La integración económica europea y la posición de España ante la misma

Resumen: 

La formación de una unidad económica europea supranacional es un deseo muy difundido, pero a los nueve años del Tratado de Roma, no parece verse claro el camino por el que ha de conseguirse. El ensayo pretende proporcionar una explicación a los diferentes interrogantes focalizados en las vicisitudes y dificultades concretas del mercado común así como las perspectivas de la integración europea, analizando la polémica protección-librecambio. Las consecuencias para la economía española de la integración en europea son de dos tipos: a corto plazo (aumento del volumen de nuestro comercio exterior, modificación de la estructura de la producción, etc) a largo plazo se producirá una tendencia a la igualación de los salarios y del interés del capital con el resto de Europa.
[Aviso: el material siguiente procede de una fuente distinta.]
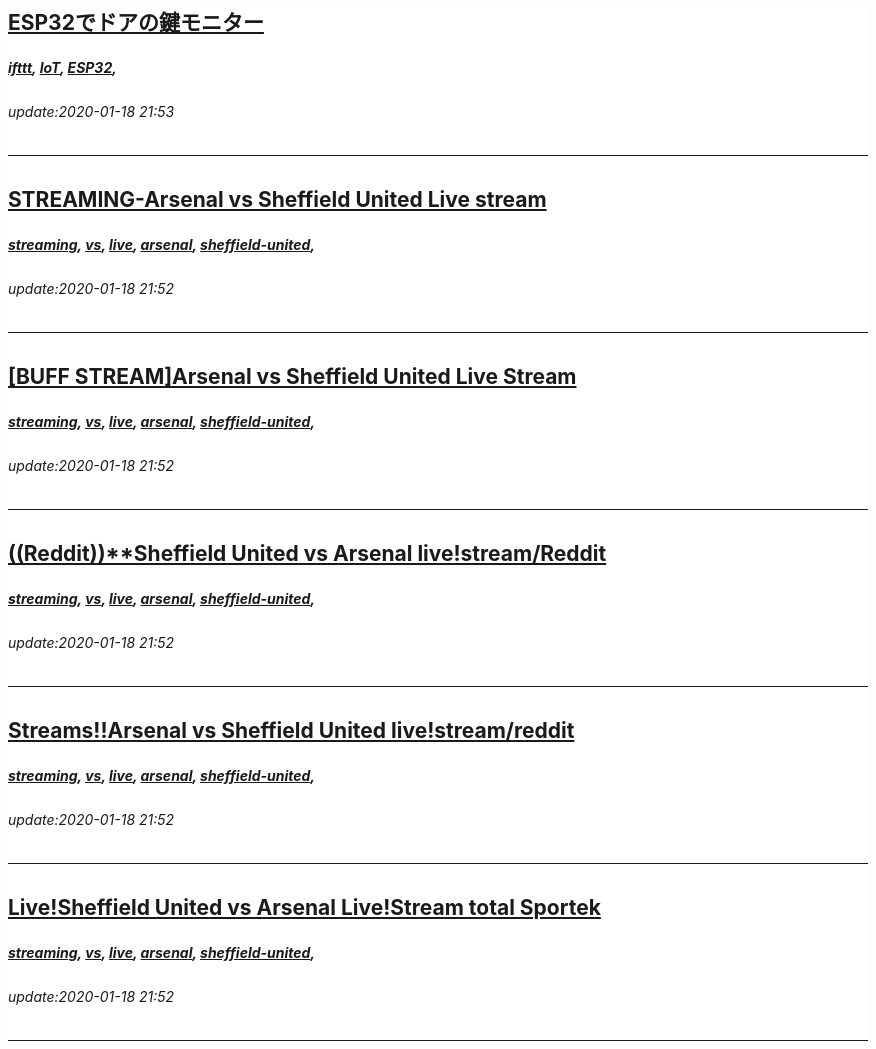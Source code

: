 ## [ESP32でドアの鍵モニター](https://qiita.com/Dr10_TakeHiro/items/909b659a64fca0664831)
##### [ifttt](https://qiita.com/tags/ifttt), [IoT](https://qiita.com/tags/IoT), [ESP32](https://qiita.com/tags/ESP32), 
###### update:2020-01-18 21:53
---
## [STREAMING-Arsenal vs Sheffield United Live stream](https://qiita.com/Arsenal-vs-Sheff-Utd-Live/items/882f6d9c3800461f93f7)
##### [streaming](https://qiita.com/tags/streaming), [vs](https://qiita.com/tags/vs), [live](https://qiita.com/tags/live), [arsenal](https://qiita.com/tags/arsenal), [sheffield-united](https://qiita.com/tags/sheffield-united), 
###### update:2020-01-18 21:52
---
## [[BUFF STREAM]Arsenal vs Sheffield United Live Stream](https://qiita.com/Arsenal-vs-Sheff-Utd-Live/items/d17f03d4f9b339252cab)
##### [streaming](https://qiita.com/tags/streaming), [vs](https://qiita.com/tags/vs), [live](https://qiita.com/tags/live), [arsenal](https://qiita.com/tags/arsenal), [sheffield-united](https://qiita.com/tags/sheffield-united), 
###### update:2020-01-18 21:52
---
## [((Reddit))**Sheffield United vs Arsenal live!stream/Reddit](https://qiita.com/Arsenal-vs-Sheff-Utd-Live/items/a35b1608e41a71b4ae8c)
##### [streaming](https://qiita.com/tags/streaming), [vs](https://qiita.com/tags/vs), [live](https://qiita.com/tags/live), [arsenal](https://qiita.com/tags/arsenal), [sheffield-united](https://qiita.com/tags/sheffield-united), 
###### update:2020-01-18 21:52
---
## [Streams!!Arsenal vs Sheffield United live!stream/reddit](https://qiita.com/Arsenal-vs-Sheff-Utd-Live/items/fd43b3f0d407f2e7c32a)
##### [streaming](https://qiita.com/tags/streaming), [vs](https://qiita.com/tags/vs), [live](https://qiita.com/tags/live), [arsenal](https://qiita.com/tags/arsenal), [sheffield-united](https://qiita.com/tags/sheffield-united), 
###### update:2020-01-18 21:52
---
## [Live!Sheffield United vs Arsenal Live!Stream total Sportek](https://qiita.com/Arsenal-vs-Sheff-Utd-Live/items/a585ce61204a01b3867b)
##### [streaming](https://qiita.com/tags/streaming), [vs](https://qiita.com/tags/vs), [live](https://qiita.com/tags/live), [arsenal](https://qiita.com/tags/arsenal), [sheffield-united](https://qiita.com/tags/sheffield-united), 
###### update:2020-01-18 21:52
---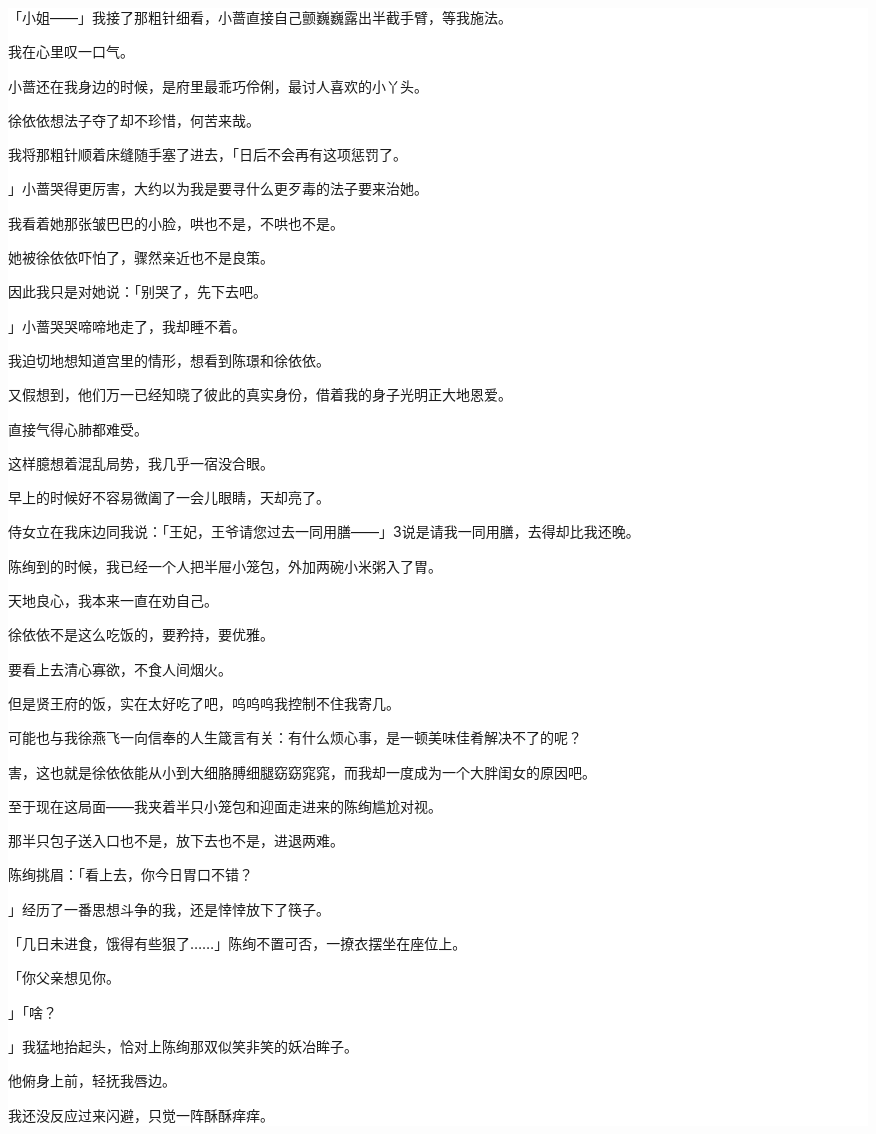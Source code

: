 「小姐——」我接了那粗针细看，小蔷直接自己颤巍巍露出半截手臂，等我施法。

我在心里叹一口气。

小蔷还在我身边的时候，是府里最乖巧伶俐，最讨人喜欢的小丫头。

徐依依想法子夺了却不珍惜，何苦来哉。

我将那粗针顺着床缝随手塞了进去，「日后不会再有这项惩罚了。

」小蔷哭得更厉害，大约以为我是要寻什么更歹毒的法子要来治她。

我看着她那张皱巴巴的小脸，哄也不是，不哄也不是。

她被徐依依吓怕了，骤然亲近也不是良策。

因此我只是对她说：「别哭了，先下去吧。

」小蔷哭哭啼啼地走了，我却睡不着。

我迫切地想知道宫里的情形，想看到陈璟和徐依依。

又假想到，他们万一已经知晓了彼此的真实身份，借着我的身子光明正大地恩爱。

直接气得心肺都难受。

这样臆想着混乱局势，我几乎一宿没合眼。

早上的时候好不容易微阖了一会儿眼睛，天却亮了。

侍女立在我床边同我说：「王妃，王爷请您过去一同用膳——」3说是请我一同用膳，去得却比我还晚。

陈绚到的时候，我已经一个人把半屉小笼包，外加两碗小米粥入了胃。

天地良心，我本来一直在劝自己。

徐依依不是这么吃饭的，要矜持，要优雅。

要看上去清心寡欲，不食人间烟火。

但是贤王府的饭，实在太好吃了吧，呜呜呜我控制不住我寄几。

可能也与我徐燕飞一向信奉的人生箴言有关：有什么烦心事，是一顿美味佳肴解决不了的呢？

害，这也就是徐依依能从小到大细胳膊细腿窈窈窕窕，而我却一度成为一个大胖闺女的原因吧。

至于现在这局面——我夹着半只小笼包和迎面走进来的陈绚尴尬对视。

那半只包子送入口也不是，放下去也不是，进退两难。

陈绚挑眉：「看上去，你今日胃口不错？

」经历了一番思想斗争的我，还是悻悻放下了筷子。

「几日未进食，饿得有些狠了……」陈绚不置可否，一撩衣摆坐在座位上。

「你父亲想见你。

」「啥？

」我猛地抬起头，恰对上陈绚那双似笑非笑的妖冶眸子。

他俯身上前，轻抚我唇边。

我还没反应过来闪避，只觉一阵酥酥痒痒。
España es un país pobre de capitales reales y con abundancia de mano de obra, por ello, en caso de integración los obreros españoles tenderían a emigrar y los capitales extranjeros tenderían a acudir. Es posible que la economía española acostumbrada durante siglos a un régimen de semiautarquía le resultase menos dura la sumisión a la nueva disciplina de la EFTA (la otra alternativa de integración europea) que a la más rígida del Mercado Común. Teniendo en cuenta todas estas peculiaridades el Gobierno ha solicitado el ingreso en el Mercado Común. Las negociaciones no han avanzado en los cuatro años transcurridos desde que se formuló la solicitud. No habría que olvidar la alternativa de la EFTA.